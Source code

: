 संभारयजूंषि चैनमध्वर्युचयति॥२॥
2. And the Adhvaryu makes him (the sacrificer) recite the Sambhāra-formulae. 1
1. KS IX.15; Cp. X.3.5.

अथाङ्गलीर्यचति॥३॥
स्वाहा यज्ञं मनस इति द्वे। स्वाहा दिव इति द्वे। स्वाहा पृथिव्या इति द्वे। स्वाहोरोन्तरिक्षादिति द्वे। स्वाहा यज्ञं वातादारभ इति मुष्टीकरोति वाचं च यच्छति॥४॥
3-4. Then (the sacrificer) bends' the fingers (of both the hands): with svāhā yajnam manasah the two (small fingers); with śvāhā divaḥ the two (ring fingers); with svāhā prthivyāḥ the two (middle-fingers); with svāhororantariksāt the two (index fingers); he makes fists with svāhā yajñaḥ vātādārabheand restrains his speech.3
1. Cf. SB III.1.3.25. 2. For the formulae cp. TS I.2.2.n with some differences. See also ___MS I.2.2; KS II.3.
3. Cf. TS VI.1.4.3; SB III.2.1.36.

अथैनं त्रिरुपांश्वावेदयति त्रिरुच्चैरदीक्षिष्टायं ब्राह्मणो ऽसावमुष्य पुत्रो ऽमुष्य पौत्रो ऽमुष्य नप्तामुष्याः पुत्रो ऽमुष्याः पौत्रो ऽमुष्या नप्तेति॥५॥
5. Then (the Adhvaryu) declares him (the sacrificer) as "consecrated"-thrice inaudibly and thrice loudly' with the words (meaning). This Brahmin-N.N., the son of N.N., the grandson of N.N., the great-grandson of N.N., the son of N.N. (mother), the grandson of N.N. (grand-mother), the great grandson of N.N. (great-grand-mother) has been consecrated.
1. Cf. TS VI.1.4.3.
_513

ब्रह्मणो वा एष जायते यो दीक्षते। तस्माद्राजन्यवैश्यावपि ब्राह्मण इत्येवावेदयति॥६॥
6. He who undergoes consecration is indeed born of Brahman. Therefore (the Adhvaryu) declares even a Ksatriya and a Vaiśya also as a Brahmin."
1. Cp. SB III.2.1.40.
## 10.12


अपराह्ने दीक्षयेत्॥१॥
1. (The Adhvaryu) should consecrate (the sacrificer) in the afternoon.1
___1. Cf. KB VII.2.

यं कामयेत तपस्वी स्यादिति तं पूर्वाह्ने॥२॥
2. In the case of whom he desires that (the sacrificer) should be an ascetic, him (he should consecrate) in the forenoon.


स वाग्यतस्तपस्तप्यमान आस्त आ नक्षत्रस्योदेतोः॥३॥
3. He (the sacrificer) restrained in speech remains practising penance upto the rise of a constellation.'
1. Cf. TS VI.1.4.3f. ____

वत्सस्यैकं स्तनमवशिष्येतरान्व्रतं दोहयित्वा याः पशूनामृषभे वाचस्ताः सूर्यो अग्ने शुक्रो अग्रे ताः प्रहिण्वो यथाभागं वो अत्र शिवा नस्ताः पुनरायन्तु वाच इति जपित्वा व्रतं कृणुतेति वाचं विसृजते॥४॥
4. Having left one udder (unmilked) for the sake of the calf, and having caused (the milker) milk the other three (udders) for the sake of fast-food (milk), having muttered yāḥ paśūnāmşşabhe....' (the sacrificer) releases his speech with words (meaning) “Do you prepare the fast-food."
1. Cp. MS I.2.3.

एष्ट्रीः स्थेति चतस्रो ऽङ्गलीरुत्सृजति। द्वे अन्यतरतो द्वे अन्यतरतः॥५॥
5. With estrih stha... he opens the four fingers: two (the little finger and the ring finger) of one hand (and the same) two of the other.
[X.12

········

__THE TASK__: The line with "3. He (the sacrificer)" and all the lines after it in the records above are to be output exactly, with nothing added.

__SOLUTION BELOW__:
3. He (the sacrificer) restrained in speech remains practising penance upto the rise of a constellation.'
1. Cf. TS VI.1.4.3f. ____

वत्सस्यैकं स्तनमवशिष्येतरान्व्रतं दोहयित्वा याः पशूनामृषभे वाचस्ताः सूर्यो अग्ने शुक्रो अग्रे ताः प्रहिण्वो यथाभागं वो अत्र शिवा नस्ताः पुनरायन्तु वाच इति जपित्वा व्रतं कृणुतेति वाचं विसृजते॥४॥
4. Having left one udder (unmilked) for the sake of the calf, and having caused (the milker) milk the other three (udders) for the sake of fast-food (milk), having muttered yāḥ paśūnāmşşabhe....' (the sacrificer) releases his speech with words (meaning) “Do you prepare the fast-food."
1. Cp. MS I.2.3.

एष्ट्रीः स्थेति चतस्रो ऽङ्गलीरुत्सृजति। द्वे अन्यतरतो द्वे अन्यतरतः॥५॥
5. With estrih stha... he opens the four fingers: two (the little finger and the ring finger) of one hand (and the same) two of the other.
[X.12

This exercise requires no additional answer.